[Start of Attachment]

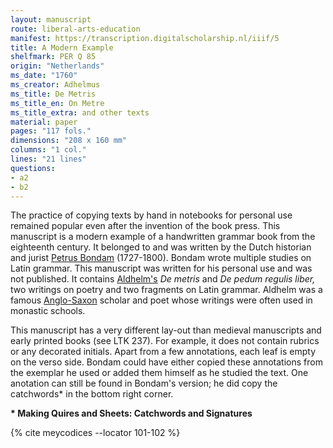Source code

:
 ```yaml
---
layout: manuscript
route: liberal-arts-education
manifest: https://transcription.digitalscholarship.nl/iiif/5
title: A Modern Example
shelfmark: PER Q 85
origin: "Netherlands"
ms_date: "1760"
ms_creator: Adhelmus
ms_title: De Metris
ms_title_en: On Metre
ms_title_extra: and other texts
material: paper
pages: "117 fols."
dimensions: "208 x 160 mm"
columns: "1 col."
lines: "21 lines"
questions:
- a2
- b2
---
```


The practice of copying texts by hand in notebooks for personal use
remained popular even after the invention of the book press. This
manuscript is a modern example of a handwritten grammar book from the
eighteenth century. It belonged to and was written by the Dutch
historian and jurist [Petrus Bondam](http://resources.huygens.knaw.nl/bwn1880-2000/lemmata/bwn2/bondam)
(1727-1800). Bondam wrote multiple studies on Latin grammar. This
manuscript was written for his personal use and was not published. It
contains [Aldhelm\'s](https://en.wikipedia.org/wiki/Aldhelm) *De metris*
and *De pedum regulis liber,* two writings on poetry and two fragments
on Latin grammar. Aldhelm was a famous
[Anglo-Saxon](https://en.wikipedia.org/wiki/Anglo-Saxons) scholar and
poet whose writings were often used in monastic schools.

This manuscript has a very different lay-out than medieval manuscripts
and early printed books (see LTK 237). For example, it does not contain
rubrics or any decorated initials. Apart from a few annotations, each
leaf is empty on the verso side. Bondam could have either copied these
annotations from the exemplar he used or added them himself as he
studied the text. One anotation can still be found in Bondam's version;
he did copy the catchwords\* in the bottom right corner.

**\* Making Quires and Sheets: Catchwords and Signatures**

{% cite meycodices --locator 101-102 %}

[End of Attachment]

### TASK ITEM
The required output is every line above that contains the string "manuscript".

### SOLUTION TO THE PROBLEM
layout: manuscript
manuscript is a modern example of a handwritten grammar book from the
manuscript was written for his personal use and was not published. It
This manuscript has a very different lay-out than medieval manuscripts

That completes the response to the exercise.